Democrats have been uncertain those turnout numbers will improve much this year, both because of presumptive nominee Joe Biden's very weak performance with young people during the primaries and polls showing younger adults less enthusiastic about voting than older generations. But Baumann says the movement that erupted following Floyd's death might trigger greater engagement, particularly because it is already driving local policy changes in several cities.
"I think it's a self-reinforcing virtuous cycle," he says. "They are seeing that they are taking action and they are seeing change because of it, and it is going to make them realize even more that they can make an impact."
Young people have provided the critical mass for this spring's protest movements: The Kaiser poll found that those aged 18-29 made up a majority of the adults participating, more than double their share of the population. In that way, the magnitude of the movement underscores the impact these diverse generations may have if and when they turn out in numbers that more closely approximate their share of eligible voters.
And that prospect underscores the generational roulette Trump is playing as he defines the GOP around his brand of racial nationalism.
Pew found this month that three-fourths of young adults said the President was delivering the wrong message in response to the protests; younger Whites were as likely as people of color to express that view, according to detailed results Pew provided. In the CNN survey, three-fourths of young adults likewise said they disapproved of Trump's handling of race relations; just 31% of them approved of his overall job performance.
The numbers don't differ much in young people's attitudes on other issues where their views collide with the dominant perspective in the contemporary GOP, including climate change, equal rights for gay and transgender people, and legal protection for young undocumented immigrants brought to the US by their parents.
"All the things the Republican Party is defined by right now is absolutely pushing away this generation, and there's not much time left for them to try to correct that," says Baumann.
Younger Republican consultants such as pollster Kristen Soltis Anderson counter that these youthful generations express skepticism of centralized institutions, including government, that could open them to aspects of the Republican message. But few of them dispute that the bristling brand of racially confrontational conservatism that Trump has defined is alienating most in these emerging generations.

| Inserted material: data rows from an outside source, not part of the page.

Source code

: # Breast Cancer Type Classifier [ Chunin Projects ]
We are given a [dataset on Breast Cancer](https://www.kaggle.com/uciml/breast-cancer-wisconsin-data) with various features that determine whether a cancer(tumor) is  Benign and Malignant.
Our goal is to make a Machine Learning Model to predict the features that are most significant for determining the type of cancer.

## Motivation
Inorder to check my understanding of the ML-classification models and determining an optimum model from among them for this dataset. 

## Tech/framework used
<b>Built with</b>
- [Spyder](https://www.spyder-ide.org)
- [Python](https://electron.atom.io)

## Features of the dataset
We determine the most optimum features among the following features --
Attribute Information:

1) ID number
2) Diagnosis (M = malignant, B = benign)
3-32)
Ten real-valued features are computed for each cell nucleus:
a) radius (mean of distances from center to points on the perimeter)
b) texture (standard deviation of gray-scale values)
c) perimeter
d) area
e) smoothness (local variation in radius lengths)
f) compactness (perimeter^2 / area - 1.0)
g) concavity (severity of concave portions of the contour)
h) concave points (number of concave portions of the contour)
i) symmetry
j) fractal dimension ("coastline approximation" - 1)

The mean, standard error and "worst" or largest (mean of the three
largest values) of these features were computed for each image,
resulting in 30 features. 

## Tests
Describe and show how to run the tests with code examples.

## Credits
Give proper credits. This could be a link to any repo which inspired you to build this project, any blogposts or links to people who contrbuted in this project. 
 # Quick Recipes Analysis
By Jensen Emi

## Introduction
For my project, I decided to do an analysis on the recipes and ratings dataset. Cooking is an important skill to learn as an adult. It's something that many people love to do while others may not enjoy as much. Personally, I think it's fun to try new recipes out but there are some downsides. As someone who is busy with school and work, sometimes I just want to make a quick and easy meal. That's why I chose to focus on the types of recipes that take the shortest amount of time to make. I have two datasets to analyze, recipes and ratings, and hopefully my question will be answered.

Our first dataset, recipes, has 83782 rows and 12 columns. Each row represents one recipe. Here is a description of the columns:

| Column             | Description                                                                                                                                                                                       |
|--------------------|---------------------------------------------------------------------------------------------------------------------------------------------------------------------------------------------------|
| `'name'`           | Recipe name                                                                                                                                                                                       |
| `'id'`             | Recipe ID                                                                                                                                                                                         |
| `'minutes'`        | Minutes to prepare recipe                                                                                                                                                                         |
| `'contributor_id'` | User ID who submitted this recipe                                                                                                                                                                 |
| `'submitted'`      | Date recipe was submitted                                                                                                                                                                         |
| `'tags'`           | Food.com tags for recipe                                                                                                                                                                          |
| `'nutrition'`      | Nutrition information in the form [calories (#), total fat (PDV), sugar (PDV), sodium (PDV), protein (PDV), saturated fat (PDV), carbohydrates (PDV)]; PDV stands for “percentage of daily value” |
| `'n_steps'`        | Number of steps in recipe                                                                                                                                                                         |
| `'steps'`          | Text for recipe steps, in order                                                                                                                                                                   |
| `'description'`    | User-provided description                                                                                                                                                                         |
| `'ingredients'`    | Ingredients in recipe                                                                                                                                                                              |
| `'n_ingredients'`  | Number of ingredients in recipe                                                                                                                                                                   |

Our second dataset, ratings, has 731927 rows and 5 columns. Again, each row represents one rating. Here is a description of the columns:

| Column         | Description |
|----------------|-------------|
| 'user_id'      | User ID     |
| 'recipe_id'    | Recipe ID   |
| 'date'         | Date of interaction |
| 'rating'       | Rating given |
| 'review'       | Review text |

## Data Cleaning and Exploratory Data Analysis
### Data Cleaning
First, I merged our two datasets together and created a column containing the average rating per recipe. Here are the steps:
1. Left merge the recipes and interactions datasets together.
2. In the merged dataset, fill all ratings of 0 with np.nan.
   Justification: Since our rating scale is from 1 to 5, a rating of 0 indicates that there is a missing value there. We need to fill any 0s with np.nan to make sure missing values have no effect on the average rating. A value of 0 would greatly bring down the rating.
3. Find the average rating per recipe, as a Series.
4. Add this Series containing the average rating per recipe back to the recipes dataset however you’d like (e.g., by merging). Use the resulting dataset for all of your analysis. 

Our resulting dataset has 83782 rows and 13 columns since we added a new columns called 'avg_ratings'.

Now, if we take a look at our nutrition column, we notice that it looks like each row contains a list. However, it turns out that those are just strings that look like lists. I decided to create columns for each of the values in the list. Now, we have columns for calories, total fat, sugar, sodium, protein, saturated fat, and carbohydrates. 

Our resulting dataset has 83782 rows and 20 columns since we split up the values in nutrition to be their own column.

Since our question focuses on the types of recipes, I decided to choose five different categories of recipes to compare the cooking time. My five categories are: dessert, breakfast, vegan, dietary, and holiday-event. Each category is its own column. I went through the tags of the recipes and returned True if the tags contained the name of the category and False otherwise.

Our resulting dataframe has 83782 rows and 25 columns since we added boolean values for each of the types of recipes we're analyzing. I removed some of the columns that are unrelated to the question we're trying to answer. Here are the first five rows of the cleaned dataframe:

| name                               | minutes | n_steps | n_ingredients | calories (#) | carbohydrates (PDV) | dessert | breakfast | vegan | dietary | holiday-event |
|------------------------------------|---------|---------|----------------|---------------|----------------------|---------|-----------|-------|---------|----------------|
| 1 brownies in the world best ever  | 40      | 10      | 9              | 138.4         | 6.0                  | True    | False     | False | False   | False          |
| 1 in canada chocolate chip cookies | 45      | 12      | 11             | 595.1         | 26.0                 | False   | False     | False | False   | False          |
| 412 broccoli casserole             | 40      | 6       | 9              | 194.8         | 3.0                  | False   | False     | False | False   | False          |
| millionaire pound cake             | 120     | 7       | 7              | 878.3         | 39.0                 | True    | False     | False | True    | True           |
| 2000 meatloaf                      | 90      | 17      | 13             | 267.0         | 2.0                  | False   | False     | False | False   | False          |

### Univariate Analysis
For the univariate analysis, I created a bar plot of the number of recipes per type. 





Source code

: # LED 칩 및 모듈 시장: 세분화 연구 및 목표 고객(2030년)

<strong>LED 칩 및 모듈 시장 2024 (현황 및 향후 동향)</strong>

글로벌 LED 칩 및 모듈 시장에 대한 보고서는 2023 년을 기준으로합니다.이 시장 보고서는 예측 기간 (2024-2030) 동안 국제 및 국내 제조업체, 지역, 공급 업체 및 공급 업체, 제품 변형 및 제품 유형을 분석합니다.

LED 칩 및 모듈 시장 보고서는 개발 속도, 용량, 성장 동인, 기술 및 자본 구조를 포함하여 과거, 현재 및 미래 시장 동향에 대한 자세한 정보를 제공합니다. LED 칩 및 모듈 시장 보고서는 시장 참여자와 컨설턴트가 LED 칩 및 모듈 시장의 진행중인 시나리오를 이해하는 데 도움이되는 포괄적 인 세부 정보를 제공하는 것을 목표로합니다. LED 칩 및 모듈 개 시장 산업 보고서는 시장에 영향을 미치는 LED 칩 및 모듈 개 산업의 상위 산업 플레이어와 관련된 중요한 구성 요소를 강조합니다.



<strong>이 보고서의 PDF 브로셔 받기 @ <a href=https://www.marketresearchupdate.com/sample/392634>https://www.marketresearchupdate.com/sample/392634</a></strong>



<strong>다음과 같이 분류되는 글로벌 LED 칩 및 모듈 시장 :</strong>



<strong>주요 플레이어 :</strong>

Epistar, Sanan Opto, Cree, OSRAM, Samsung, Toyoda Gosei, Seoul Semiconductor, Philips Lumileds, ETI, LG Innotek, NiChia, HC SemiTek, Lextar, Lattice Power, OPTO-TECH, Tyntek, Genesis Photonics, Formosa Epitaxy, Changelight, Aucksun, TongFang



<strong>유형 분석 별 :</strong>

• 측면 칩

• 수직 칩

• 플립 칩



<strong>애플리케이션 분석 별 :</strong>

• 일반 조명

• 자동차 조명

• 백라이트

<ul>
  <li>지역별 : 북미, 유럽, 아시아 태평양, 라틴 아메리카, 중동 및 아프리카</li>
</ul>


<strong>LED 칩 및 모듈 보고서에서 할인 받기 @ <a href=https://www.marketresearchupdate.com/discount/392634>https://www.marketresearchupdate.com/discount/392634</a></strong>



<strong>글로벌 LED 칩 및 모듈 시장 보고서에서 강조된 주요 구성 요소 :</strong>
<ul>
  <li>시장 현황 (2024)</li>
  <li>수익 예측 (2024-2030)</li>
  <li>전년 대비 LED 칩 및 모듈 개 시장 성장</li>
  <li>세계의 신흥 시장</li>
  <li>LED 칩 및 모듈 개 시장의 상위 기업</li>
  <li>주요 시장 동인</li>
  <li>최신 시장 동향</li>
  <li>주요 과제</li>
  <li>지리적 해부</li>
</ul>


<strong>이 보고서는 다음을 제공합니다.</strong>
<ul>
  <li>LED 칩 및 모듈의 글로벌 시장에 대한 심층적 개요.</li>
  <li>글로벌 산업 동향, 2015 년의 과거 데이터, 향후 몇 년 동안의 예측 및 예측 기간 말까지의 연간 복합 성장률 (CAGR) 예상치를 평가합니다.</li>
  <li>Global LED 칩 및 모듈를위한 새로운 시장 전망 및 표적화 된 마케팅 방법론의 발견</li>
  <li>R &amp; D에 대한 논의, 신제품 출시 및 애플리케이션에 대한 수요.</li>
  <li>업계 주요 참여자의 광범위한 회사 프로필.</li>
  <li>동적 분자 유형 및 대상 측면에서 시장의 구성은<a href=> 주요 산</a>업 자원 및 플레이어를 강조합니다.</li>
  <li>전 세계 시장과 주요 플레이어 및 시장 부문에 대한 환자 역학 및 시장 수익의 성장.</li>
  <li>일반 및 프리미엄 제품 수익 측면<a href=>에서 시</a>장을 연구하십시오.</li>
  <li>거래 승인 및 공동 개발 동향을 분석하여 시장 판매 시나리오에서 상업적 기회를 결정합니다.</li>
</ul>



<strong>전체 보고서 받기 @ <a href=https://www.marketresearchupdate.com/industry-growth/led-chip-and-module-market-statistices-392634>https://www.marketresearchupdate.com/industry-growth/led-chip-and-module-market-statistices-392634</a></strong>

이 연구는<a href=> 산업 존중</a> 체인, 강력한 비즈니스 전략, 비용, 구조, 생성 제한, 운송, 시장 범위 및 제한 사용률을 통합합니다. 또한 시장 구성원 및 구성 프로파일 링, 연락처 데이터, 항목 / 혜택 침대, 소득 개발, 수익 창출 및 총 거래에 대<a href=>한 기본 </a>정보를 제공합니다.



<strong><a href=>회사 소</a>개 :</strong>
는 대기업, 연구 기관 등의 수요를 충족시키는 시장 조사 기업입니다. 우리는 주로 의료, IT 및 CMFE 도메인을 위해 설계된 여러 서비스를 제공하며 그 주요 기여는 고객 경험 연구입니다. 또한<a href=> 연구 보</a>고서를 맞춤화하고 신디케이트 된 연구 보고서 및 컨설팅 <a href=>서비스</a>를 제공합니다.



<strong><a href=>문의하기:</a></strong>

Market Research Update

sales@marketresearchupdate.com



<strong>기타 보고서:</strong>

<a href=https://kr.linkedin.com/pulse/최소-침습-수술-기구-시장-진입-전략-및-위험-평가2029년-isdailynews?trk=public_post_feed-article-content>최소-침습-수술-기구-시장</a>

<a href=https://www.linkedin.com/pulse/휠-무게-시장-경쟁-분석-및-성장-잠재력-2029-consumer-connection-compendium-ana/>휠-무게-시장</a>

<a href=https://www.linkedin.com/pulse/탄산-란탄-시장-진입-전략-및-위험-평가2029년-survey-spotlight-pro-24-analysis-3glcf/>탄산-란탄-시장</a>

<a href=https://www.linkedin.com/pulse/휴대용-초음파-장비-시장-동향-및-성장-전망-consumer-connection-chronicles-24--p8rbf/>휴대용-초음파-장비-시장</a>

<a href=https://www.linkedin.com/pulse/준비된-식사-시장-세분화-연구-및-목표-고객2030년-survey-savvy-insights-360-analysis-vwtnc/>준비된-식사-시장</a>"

The prospect that Republicans will remain locked into those positions by a party base attracted to Trump's message prompts Woodbury to raise a transformative possibility: While Democrats are focused on whether Biden can reach the 60% support among young adults that President Barack Obama notched in 2012 -- much less the 67% he attracted in 2008 -- Woodbury says that over time Democrats should aspire to winning something closer to the three-fourths or four-fifths of millennials and Generation Zers who take liberal positions on issues, particularly those surrounding race relations.
"As long as Republicans ... allow Donald Trump to define their position on race as a party, then it is fueling a realignment," Woodbury says. "In the equation of young people vs. racism, it is forcing young people and even young Republicans to declare which side of that line they stand on."
The scale of this spring's protests over racial inequity, and the diversity of the crowds that have filled them, offers Republicans an ominous preview of how that re-sorting among younger generations may unfold in years ahead if Trump's brand continues to define the GOP.